(Recorded data)
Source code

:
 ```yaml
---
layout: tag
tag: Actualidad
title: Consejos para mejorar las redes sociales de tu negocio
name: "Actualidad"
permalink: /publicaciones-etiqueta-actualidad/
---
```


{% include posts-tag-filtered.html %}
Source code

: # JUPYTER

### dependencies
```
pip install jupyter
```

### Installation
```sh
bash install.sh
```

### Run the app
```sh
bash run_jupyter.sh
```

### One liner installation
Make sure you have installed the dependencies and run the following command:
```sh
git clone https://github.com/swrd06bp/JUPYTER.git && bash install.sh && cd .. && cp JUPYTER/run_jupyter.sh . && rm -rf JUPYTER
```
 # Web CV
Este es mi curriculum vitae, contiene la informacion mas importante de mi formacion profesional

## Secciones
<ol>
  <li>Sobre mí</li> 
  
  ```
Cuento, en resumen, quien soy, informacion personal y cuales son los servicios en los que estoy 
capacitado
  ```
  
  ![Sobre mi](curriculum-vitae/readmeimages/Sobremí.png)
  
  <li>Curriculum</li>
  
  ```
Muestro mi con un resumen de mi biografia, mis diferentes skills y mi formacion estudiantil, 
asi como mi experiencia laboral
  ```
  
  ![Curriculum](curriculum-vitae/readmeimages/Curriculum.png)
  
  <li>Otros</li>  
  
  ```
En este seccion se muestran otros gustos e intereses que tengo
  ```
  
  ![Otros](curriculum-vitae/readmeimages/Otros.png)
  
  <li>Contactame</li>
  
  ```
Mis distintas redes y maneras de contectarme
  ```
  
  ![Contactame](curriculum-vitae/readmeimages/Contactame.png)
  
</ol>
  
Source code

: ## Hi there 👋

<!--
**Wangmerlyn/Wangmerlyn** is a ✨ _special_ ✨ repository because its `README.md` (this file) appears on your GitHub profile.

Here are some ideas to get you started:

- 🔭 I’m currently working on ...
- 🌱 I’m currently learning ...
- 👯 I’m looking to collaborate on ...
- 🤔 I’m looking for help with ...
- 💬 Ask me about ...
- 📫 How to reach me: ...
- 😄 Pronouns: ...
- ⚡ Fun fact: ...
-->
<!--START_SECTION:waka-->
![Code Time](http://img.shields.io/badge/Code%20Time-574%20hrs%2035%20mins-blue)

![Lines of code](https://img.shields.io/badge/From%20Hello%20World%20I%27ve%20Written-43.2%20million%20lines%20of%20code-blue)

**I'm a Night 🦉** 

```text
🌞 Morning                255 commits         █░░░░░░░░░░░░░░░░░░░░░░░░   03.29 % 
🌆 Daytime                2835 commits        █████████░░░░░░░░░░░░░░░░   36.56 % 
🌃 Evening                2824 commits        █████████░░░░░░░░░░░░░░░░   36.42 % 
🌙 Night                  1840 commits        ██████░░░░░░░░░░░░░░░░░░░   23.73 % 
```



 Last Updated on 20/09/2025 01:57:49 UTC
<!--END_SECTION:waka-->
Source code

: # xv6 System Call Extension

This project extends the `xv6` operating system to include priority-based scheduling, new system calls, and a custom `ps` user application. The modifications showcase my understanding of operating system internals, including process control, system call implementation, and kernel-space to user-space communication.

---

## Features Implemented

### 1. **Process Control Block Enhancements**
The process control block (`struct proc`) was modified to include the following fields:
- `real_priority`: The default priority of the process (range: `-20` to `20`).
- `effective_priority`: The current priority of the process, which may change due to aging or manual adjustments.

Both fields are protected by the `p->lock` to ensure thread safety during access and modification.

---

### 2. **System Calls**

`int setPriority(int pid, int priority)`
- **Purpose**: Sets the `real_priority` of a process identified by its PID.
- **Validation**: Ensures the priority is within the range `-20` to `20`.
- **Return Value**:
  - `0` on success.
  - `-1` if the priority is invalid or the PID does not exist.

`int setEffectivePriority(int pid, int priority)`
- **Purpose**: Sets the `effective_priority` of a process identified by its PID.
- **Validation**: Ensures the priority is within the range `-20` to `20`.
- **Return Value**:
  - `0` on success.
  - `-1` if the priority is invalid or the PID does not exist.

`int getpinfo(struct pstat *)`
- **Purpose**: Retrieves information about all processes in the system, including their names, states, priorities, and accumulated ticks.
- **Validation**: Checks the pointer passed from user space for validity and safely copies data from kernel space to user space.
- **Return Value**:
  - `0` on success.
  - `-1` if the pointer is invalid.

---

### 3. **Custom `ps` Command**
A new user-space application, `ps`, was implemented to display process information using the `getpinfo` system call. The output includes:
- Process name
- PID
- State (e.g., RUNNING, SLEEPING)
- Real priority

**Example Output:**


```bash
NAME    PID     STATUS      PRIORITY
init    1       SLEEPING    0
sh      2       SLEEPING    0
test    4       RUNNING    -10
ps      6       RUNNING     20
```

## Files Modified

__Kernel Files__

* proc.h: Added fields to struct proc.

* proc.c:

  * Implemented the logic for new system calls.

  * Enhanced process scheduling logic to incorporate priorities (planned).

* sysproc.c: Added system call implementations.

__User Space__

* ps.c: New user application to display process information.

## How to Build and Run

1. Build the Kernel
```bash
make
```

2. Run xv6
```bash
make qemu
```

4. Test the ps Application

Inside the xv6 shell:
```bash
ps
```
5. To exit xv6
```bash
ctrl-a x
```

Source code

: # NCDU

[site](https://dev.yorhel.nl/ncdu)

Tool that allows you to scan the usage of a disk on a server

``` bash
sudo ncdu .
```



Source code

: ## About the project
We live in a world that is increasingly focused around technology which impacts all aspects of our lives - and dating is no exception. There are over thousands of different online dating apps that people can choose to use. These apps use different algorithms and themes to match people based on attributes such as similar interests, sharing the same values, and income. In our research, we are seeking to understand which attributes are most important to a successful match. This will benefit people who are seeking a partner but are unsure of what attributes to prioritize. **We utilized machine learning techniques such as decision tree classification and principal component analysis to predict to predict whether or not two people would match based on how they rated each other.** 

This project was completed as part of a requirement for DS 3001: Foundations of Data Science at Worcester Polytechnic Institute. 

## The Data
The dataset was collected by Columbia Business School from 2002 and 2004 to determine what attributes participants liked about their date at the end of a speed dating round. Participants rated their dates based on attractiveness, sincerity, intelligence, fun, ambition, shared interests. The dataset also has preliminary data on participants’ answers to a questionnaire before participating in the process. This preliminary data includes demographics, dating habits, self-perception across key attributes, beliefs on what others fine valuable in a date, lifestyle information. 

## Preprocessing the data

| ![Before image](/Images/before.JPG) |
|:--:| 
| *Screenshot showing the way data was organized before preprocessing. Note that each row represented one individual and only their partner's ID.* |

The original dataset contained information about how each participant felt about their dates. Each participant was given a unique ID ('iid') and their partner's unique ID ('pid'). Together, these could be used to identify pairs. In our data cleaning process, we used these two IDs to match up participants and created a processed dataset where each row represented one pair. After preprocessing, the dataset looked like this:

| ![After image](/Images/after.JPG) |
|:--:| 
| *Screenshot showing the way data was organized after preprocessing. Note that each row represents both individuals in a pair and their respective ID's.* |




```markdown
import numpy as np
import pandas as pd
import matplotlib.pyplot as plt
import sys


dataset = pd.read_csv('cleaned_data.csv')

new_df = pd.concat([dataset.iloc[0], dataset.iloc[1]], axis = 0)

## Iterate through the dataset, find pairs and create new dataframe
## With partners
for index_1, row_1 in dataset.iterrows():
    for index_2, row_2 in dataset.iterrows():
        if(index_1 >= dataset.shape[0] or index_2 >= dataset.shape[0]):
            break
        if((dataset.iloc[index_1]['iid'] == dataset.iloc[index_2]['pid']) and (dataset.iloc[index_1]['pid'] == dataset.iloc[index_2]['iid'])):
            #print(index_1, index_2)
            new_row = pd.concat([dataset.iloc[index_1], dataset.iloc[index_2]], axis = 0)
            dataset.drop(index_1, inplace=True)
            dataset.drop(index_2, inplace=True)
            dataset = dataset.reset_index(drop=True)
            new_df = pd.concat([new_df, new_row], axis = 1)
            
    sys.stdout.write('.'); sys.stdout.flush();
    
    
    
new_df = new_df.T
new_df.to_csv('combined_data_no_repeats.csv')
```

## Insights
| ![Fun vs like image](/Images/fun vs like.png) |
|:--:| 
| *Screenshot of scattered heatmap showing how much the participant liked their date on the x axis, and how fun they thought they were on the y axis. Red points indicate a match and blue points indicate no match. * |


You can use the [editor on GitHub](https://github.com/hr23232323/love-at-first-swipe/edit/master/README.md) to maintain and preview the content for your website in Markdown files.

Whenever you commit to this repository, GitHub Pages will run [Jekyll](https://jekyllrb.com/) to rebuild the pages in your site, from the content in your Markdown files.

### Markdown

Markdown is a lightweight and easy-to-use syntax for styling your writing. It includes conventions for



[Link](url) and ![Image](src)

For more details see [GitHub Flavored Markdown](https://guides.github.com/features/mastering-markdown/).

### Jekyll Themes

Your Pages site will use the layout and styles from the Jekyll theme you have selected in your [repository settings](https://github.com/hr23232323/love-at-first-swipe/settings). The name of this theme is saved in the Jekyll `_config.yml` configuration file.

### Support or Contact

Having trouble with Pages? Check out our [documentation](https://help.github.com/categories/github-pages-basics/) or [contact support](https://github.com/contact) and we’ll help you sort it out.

[The problem]
Give back the lines of the data exactly as they are written, from the first line through the line containing "- 📫 How to reach me: ...".

[Response to the exercise]
Source code

:
 ```yaml
---
layout: tag
tag: Actualidad
title: Consejos para mejorar las redes sociales de tu negocio
name: "Actualidad"
permalink: /publicaciones-etiqueta-actualidad/
---
```


{% include posts-tag-filtered.html %}
Source code

: # JUPYTER

### dependencies
```
pip install jupyter
```

### Installation
```sh
bash install.sh
```

### Run the app
```sh
bash run_jupyter.sh
```

### One liner installation
Make sure you have installed the dependencies and run the following command:
```sh
git clone https://github.com/swrd06bp/JUPYTER.git && bash install.sh && cd .. && cp JUPYTER/run_jupyter.sh . && rm -rf JUPYTER
```
 # Web CV
Este es mi curriculum vitae, contiene la informacion mas importante de mi formacion profesional

## Secciones
<ol>
  <li>Sobre mí</li> 
  
  ```
Cuento, en resumen, quien soy, informacion personal y cuales son los servicios en los que estoy 
capacitado
  ```
  
  ![Sobre mi](curriculum-vitae/readmeimages/Sobremí.png)
  
  <li>Curriculum</li>
  
  ```
Muestro mi con un resumen de mi biografia, mis diferentes skills y mi formacion estudiantil, 
asi como mi experiencia laboral
  ```
  
  ![Curriculum](curriculum-vitae/readmeimages/Curriculum.png)
  
  <li>Otros</li>  
  
  ```
En este seccion se muestran otros gustos e intereses que tengo
  ```
  
  ![Otros](curriculum-vitae/readmeimages/Otros.png)
  
  <li>Contactame</li>
  
  ```
Mis distintas redes y maneras de contectarme
  ```
  
  ![Contactame](curriculum-vitae/readmeimages/Contactame.png)
  
</ol>
  
Source code

: ## Hi there 👋

<!--
**Wangmerlyn/Wangmerlyn** is a ✨ _special_ ✨ repository because its `README.md` (this file) appears on your GitHub profile.

Here are some ideas to get you started:

- 🔭 I’m currently working on ...
- 🌱 I’m currently learning ...
- 👯 I’m looking to collaborate on ...
- 🤔 I’m looking for help with ...
- 💬 Ask me about ...
- 📫 How to reach me: ...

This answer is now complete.